● **Data extract**
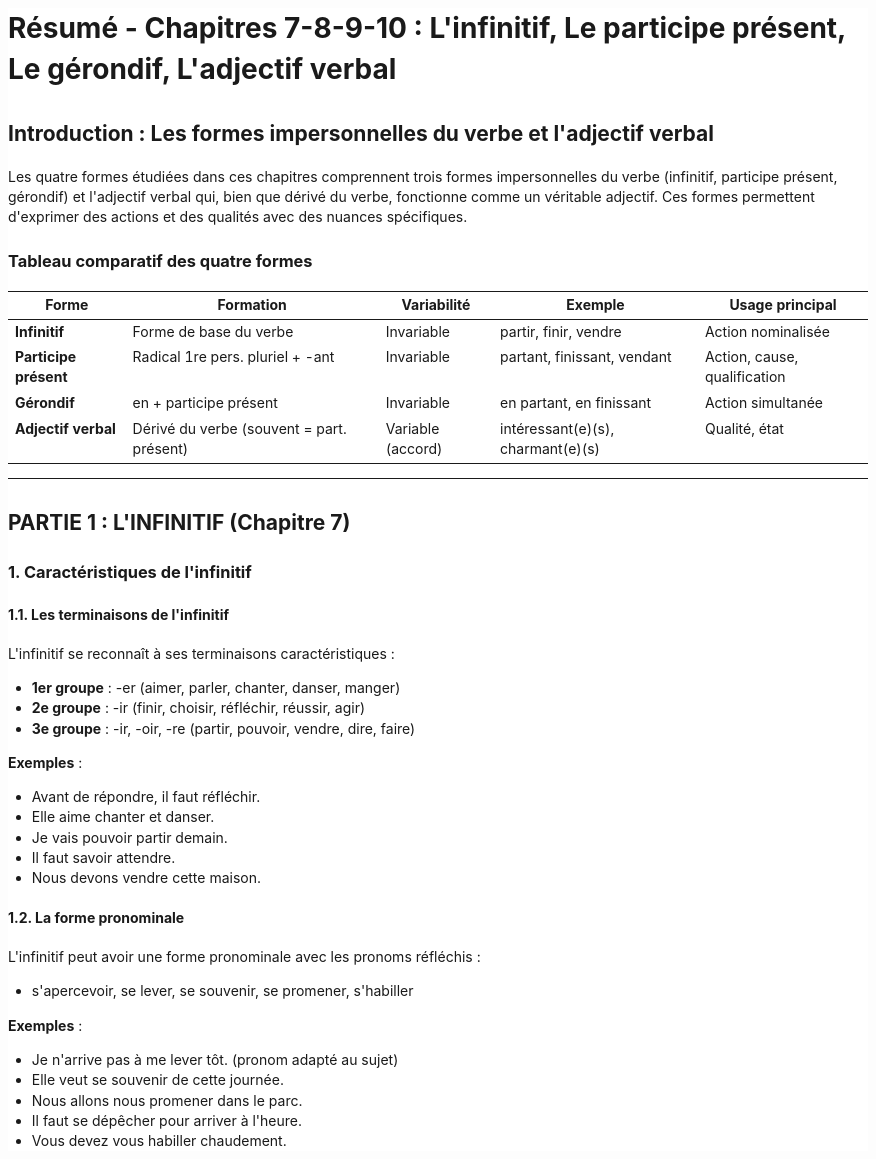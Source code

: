 # Résumé - Chapitres 7-8-9-10 : L'infinitif, Le participe présent, Le gérondif, L'adjectif verbal

## Introduction : Les formes impersonnelles du verbe et l'adjectif verbal

Les quatre formes étudiées dans ces chapitres comprennent trois formes impersonnelles du verbe (infinitif, participe présent, gérondif) et l'adjectif verbal qui, bien que dérivé du verbe, fonctionne comme un véritable adjectif. Ces formes permettent d'exprimer des actions et des qualités avec des nuances spécifiques.

### Tableau comparatif des quatre formes

| Forme | Formation | Variabilité | Exemple | Usage principal |
|-------|-----------|-------------|---------|-----------------|
| **Infinitif** | Forme de base du verbe | Invariable | partir, finir, vendre | Action nominalisée |
| **Participe présent** | Radical 1re pers. pluriel + -ant | Invariable | partant, finissant, vendant | Action, cause, qualification |
| **Gérondif** | en + participe présent | Invariable | en partant, en finissant | Action simultanée |
| **Adjectif verbal** | Dérivé du verbe (souvent = part. présent) | Variable (accord) | intéressant(e)(s), charmant(e)(s) | Qualité, état |

---

## PARTIE 1 : L'INFINITIF (Chapitre 7)

### 1. Caractéristiques de l'infinitif

#### 1.1. Les terminaisons de l'infinitif

L'infinitif se reconnaît à ses terminaisons caractéristiques :
- **1er groupe** : -er (aimer, parler, chanter, danser, manger)
- **2e groupe** : -ir (finir, choisir, réfléchir, réussir, agir)
- **3e groupe** : -ir, -oir, -re (partir, pouvoir, vendre, dire, faire)

**Exemples** :
- Avant de répondre, il faut réfléchir.
- Elle aime chanter et danser.
- Je vais pouvoir partir demain.
- Il faut savoir attendre.
- Nous devons vendre cette maison.

#### 1.2. La forme pronominale

L'infinitif peut avoir une forme pronominale avec les pronoms réfléchis :
- s'apercevoir, se lever, se souvenir, se promener, s'habiller

**Exemples** :
- Je n'arrive pas à me lever tôt. (pronom adapté au sujet)
- Elle veut se souvenir de cette journée.
- Nous allons nous promener dans le parc.
- Il faut se dépêcher pour arriver à l'heure.
- Vous devez vous habiller chaudement.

● **Exercise directions**
All of the entries above should be retyped exactly, with the pictures left out.

● **Final answer**
Source code

: # Résumé - Chapitres 7-8-9-10 : L'infinitif, Le participe présent, Le gérondif, L'adjectif verbal

## Introduction : Les formes impersonnelles du verbe et l'adjectif verbal

Les quatre formes étudiées dans ces chapitres comprennent trois formes impersonnelles du verbe (infinitif, participe présent, gérondif) et l'adjectif verbal qui, bien que dérivé du verbe, fonctionne comme un véritable adjectif. Ces formes permettent d'exprimer des actions et des qualités avec des nuances spécifiques.

### Tableau comparatif des quatre formes

| Forme | Formation | Variabilité | Exemple | Usage principal |
|-------|-----------|-------------|---------|-----------------|
| **Infinitif** | Forme de base du verbe | Invariable | partir, finir, vendre | Action nominalisée |
| **Participe présent** | Radical 1re pers. pluriel + -ant | Invariable | partant, finissant, vendant | Action, cause, qualification |
| **Gérondif** | en + participe présent | Invariable | en partant, en finissant | Action simultanée |
| **Adjectif verbal** | Dérivé du verbe (souvent = part. présent) | Variable (accord) | intéressant(e)(s), charmant(e)(s) | Qualité, état |

---

## PARTIE 1 : L'INFINITIF (Chapitre 7)

### 1. Caractéristiques de l'infinitif

#### 1.1. Les terminaisons de l'infinitif

L'infinitif se reconnaît à ses terminaisons caractéristiques :
- **1er groupe** : -er (aimer, parler, chanter, danser, manger)
- **2e groupe** : -ir (finir, choisir, réfléchir, réussir, agir)
- **3e groupe** : -ir, -oir, -re (partir, pouvoir, vendre, dire, faire)

**Exemples** :
- Avant de répondre, il faut réfléchir.
- Elle aime chanter et danser.
- Je vais pouvoir partir demain.
- Il faut savoir attendre.
- Nous devons vendre cette maison.

#### 1.2. La forme pronominale

L'infinitif peut avoir une forme pronominale avec les pronoms réfléchis :
- s'apercevoir, se lever, se souvenir, se promener, s'habiller

**Exemples** :
- Je n'arrive pas à me lever tôt. (pronom adapté au sujet)
- Elle veut se souvenir de cette journée.
- Nous allons nous promener dans le parc.
- Il faut se dépêcher pour arriver à l'heure.
- Vous devez vous habiller chaudement.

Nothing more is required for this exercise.